The statistical report on illegal migration, however, confirms that “the number of foreigners handed over rose considerably due to a strengthened collaboration with Croatian security authorities. The increase was noticed especially in the second half of 2018.”

This year, numbers have hit an all-time high. The number of people whom Slovenian police returned to the authorities of other countries rose by as much as 406% in 2018 compared with 2017. There was also a spike in the number of people returned to the Croatian border – a staggering 507%.

The available official data from the police, nevertheless, shows that the number of filed asylum applications in the first half of 2019 was similar to the same period last year, but that the number of unauthorised crossings of the national border increased by as much as 47%.

The number of refugees and migrants who the Slovenian authorities returned to neighbouring countries under the guise of various bilateral agreements rose even more – by 200%. In the same period last year (from January to June), the authorities deported 1,117 people, whereas this year the number was as much as 3,534 people. By far the most (98%) were returned to the Croatian border.

Urša Regvar from the Legal Information Centre for NGOs (Centre PIC) stated that some asylum seekers still attest to being refused access to asylum procedures, “which confirms our observations and shows that individuals at the border are still being denied access to protection.”

The police claim otherwise: “We have already provided answers to such generalisations and unfounded accusations in the past, as well as explained that we verified each and every one of the concrete cases presented to us. Until now, these allegations were confirmed in none of them.”

For some time, journalists, activists and NGOs have warned that the police procedures at the border are untransparent, carried out systematically and en masse. Last year, these suspicions reached the Slovenian Ombudsman and Information Commissioner. Suspicions of illegal police procedures and possible violations of human rights are being investigated by the Specialised State Prosecutor’s Office. The investigation is ongoing.

A crucial document was appended to the report which states that, last May, the Slovenian police command gave orders to all police stations about how to treat migrants and asylum seekers at the border. Until recently, the document was confidential. “The public, however, is not familiar with the entire content of these instructions, because the police is contesting the disclosure in court, despite the decision of the Information Commissioner that it involves public information,” InfoKolpa added. The procedure is pending.

The systematic and collective expulsion of asylum seekers continued this year. We gathered testimonies that prove this.

Entering the bureaucratic triangle

Not far away from Plitvice National Park, one of the most important Croatian tourist sites, lies the town of Korenica. It looks slightly forlorn, its buildings rather dilapidated.

Although it is just a stone’s throw away from a national treasure, it is off the beaten tourist track. According to Croatian NGOs, the Korenica police station compound has become a “bureaucratic triangle” or “temporary accommodation centre” for a different type of visitors.

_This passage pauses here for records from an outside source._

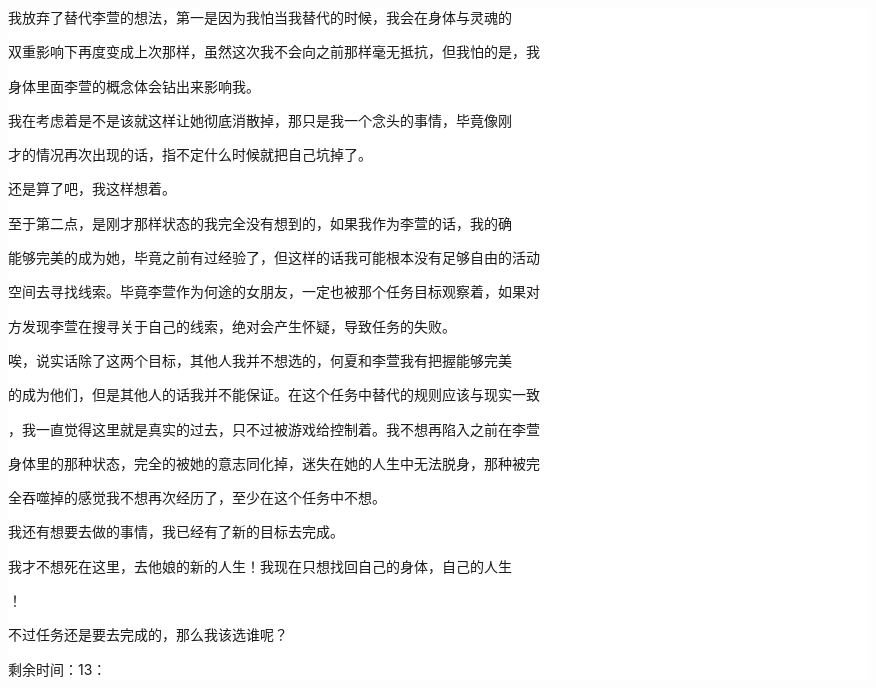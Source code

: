 我放弃了替代李萱的想法，第一是因为我怕当我替代的时候，我会在身体与灵魂的

双重影响下再度变成上次那样，虽然这次我不会向之前那样毫无抵抗，但我怕的是，我

身体里面李萱的概念体会钻出来影响我。

我在考虑着是不是该就这样让她彻底消散掉，那只是我一个念头的事情，毕竟像刚

才的情况再次出现的话，指不定什么时候就把自己坑掉了。

还是算了吧，我这样想着。

至于第二点，是刚才那样状态的我完全没有想到的，如果我作为李萱的话，我的确

能够完美的成为她，毕竟之前有过经验了，但这样的话我可能根本没有足够自由的活动

空间去寻找线索。毕竟李萱作为何途的女朋友，一定也被那个任务目标观察着，如果对

方发现李萱在搜寻关于自己的线索，绝对会产生怀疑，导致任务的失败。

唉，说实话除了这两个目标，其他人我并不想选的，何夏和李萱我有把握能够完美

的成为他们，但是其他人的话我并不能保证。在这个任务中替代的规则应该与现实一致

，我一直觉得这里就是真实的过去，只不过被游戏给控制着。我不想再陷入之前在李萱

身体里的那种状态，完全的被她的意志同化掉，迷失在她的人生中无法脱身，那种被完

全吞噬掉的感觉我不想再次经历了，至少在这个任务中不想。

我还有想要去做的事情，我已经有了新的目标去完成。

我才不想死在这里，去他娘的新的人生！我现在只想找回自己的身体，自己的人生

！

不过任务还是要去完成的，那么我该选谁呢？

剩余时间：13：


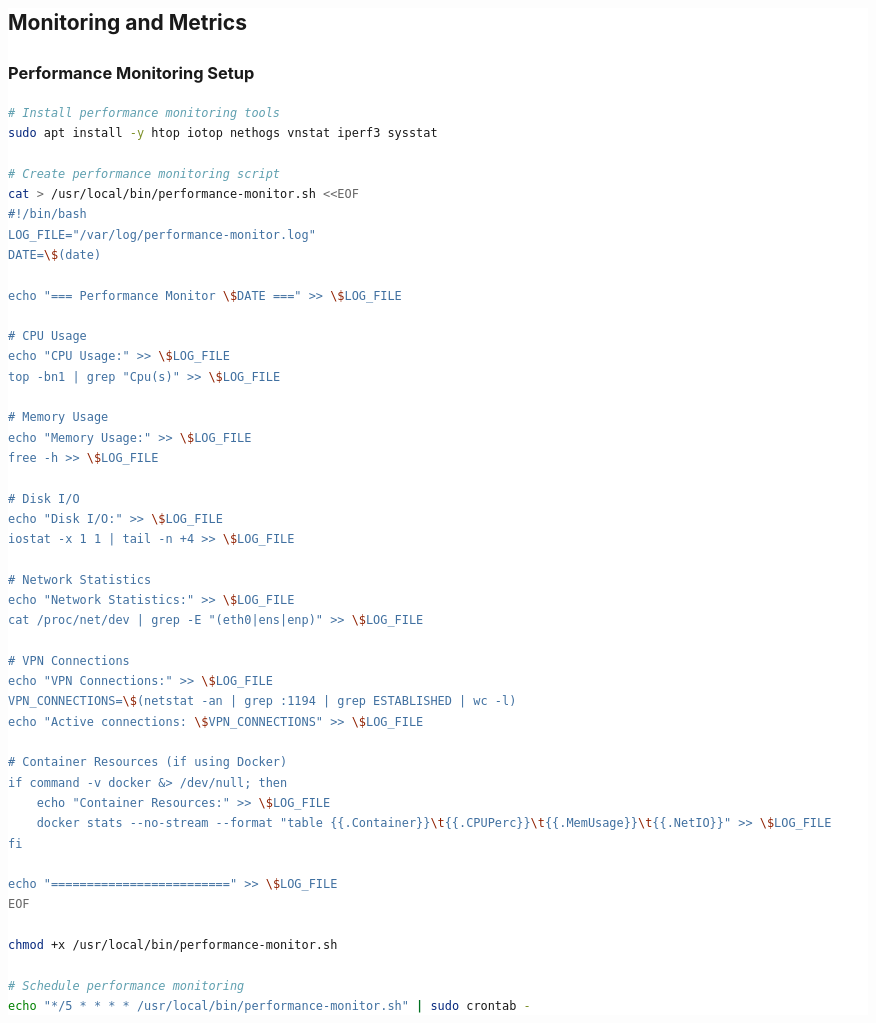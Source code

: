 ## Monitoring and Metrics

### Performance Monitoring Setup

```bash
# Install performance monitoring tools
sudo apt install -y htop iotop nethogs vnstat iperf3 sysstat

# Create performance monitoring script
cat > /usr/local/bin/performance-monitor.sh <<EOF
#!/bin/bash
LOG_FILE="/var/log/performance-monitor.log"
DATE=\$(date)

echo "=== Performance Monitor \$DATE ===" >> \$LOG_FILE

# CPU Usage
echo "CPU Usage:" >> \$LOG_FILE
top -bn1 | grep "Cpu(s)" >> \$LOG_FILE

# Memory Usage
echo "Memory Usage:" >> \$LOG_FILE
free -h >> \$LOG_FILE

# Disk I/O
echo "Disk I/O:" >> \$LOG_FILE
iostat -x 1 1 | tail -n +4 >> \$LOG_FILE

# Network Statistics
echo "Network Statistics:" >> \$LOG_FILE
cat /proc/net/dev | grep -E "(eth0|ens|enp)" >> \$LOG_FILE

# VPN Connections
echo "VPN Connections:" >> \$LOG_FILE
VPN_CONNECTIONS=\$(netstat -an | grep :1194 | grep ESTABLISHED | wc -l)
echo "Active connections: \$VPN_CONNECTIONS" >> \$LOG_FILE

# Container Resources (if using Docker)
if command -v docker &> /dev/null; then
    echo "Container Resources:" >> \$LOG_FILE
    docker stats --no-stream --format "table {{.Container}}\t{{.CPUPerc}}\t{{.MemUsage}}\t{{.NetIO}}" >> \$LOG_FILE
fi

echo "=========================" >> \$LOG_FILE
EOF

chmod +x /usr/local/bin/performance-monitor.sh

# Schedule performance monitoring
echo "*/5 * * * * /usr/local/bin/performance-monitor.sh" | sudo crontab -
```
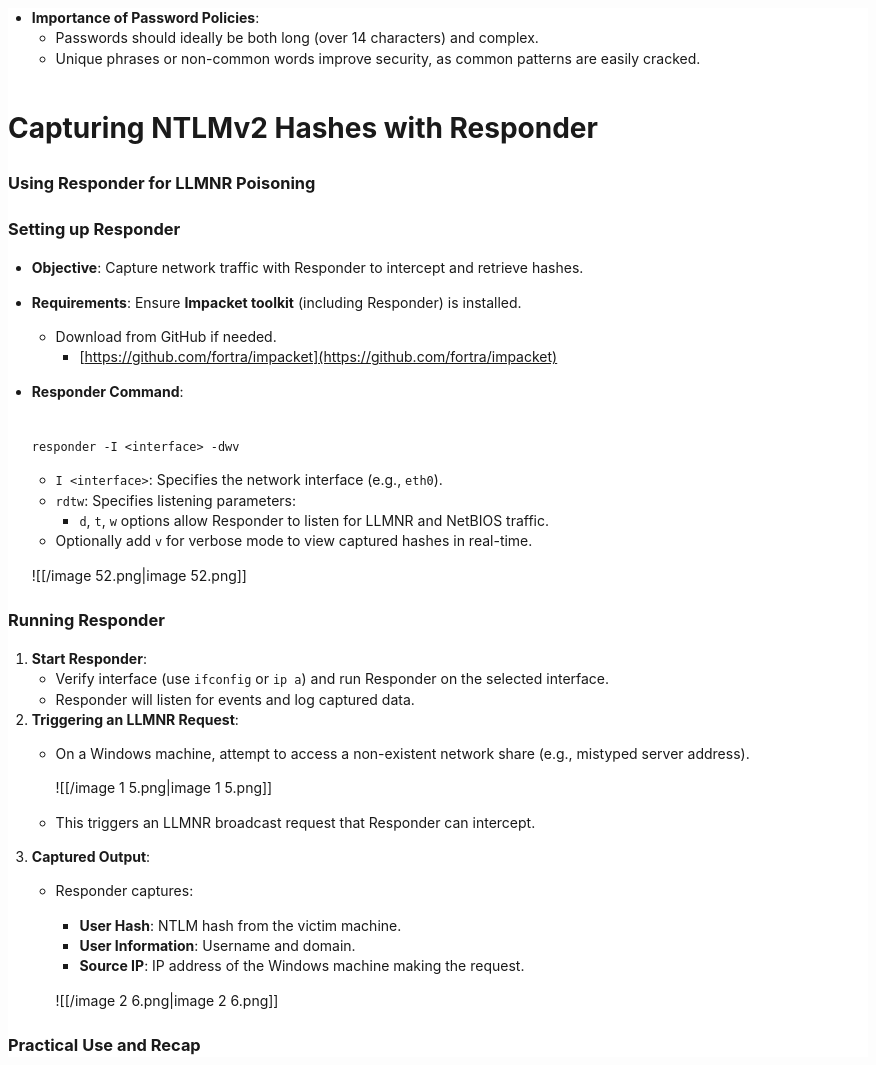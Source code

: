 - **Importance of Password Policies**:
    - Passwords should ideally be both long (over 14 characters) and complex.
    - Unique phrases or non-common words improve security, as common patterns are easily cracked.

# Capturing NTLMv2 Hashes with Responder

### Using Responder for LLMNR Poisoning

### Setting up Responder

- **Objective**: Capture network traffic with Responder to intercept and retrieve hashes.
- **Requirements**: Ensure **Impacket toolkit** (including Responder) is installed.
    - Download from GitHub if needed.
        - [https://github.com/fortra/impacket](https://github.com/fortra/impacket)
- **Responder Command**:
    
    ```Shell
    
    responder -I <interface> -dwv
    ```
    
    - `I <interface>`: Specifies the network interface (e.g., `eth0`).
    - `rdtw`: Specifies listening parameters:
        - `d`, `t`, `w` options allow Responder to listen for LLMNR and NetBIOS traffic.
    - Optionally add `v` for verbose mode to view captured hashes in real-time.
    
    ![[/image 52.png|image 52.png]]
    

### Running Responder

1. **Start Responder**:
    - Verify interface (use `ifconfig` or `ip a`) and run Responder on the selected interface.
    - Responder will listen for events and log captured data.
2. **Triggering an LLMNR Request**:
    - On a Windows machine, attempt to access a non-existent network share (e.g., mistyped server address).
        
        ![[/image 1 5.png|image 1 5.png]]
        
    - This triggers an LLMNR broadcast request that Responder can intercept.
3. **Captured Output**:
    - Responder captures:
        
        - **User Hash**: NTLM hash from the victim machine.
        - **User Information**: Username and domain.
        - **Source IP**: IP address of the Windows machine making the request.
        
        ![[/image 2 6.png|image 2 6.png]]
        

### Practical Use and Recap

Migrants who are captured during unauthorised border crossings are first taken to this faraway police station and then onward to the green border from where they are expelled to Serbia or Bosnia and Herzegovina.

“It’s true that they bring migrants here,” confirmed a resident of Korenica. As to why, how and how many, she did not know.

However, the report on illegal push-backs and border violence published in April of this year by the NGOs that collaborate in the Border Violence Monitoring initiative contains more testimonies about this particular police station or, to be precise, a garage next to it. According to the news published by the H-alter.org portal, people are detained and mistreated there, and then returned to Bosnia and Herzegovina.

Croatian police categorically deny that they are carrying out push-backs. However, the testimonies of refugees, a series of photographs and videos prove the opposite. Croatian President Kolinda Grabar Kitarović herself recently asserted that “a touch of force” is necessary. The irregularities in police treatment are reflected also in official statistics, or rather in their incongruities. The civil initiative Dobrodošli (Welcome) and two NGOs, the Center za mirovne študije (The Center for Peace Studies, CMS) and Are You Syrious, discovered inconsistencies in official data.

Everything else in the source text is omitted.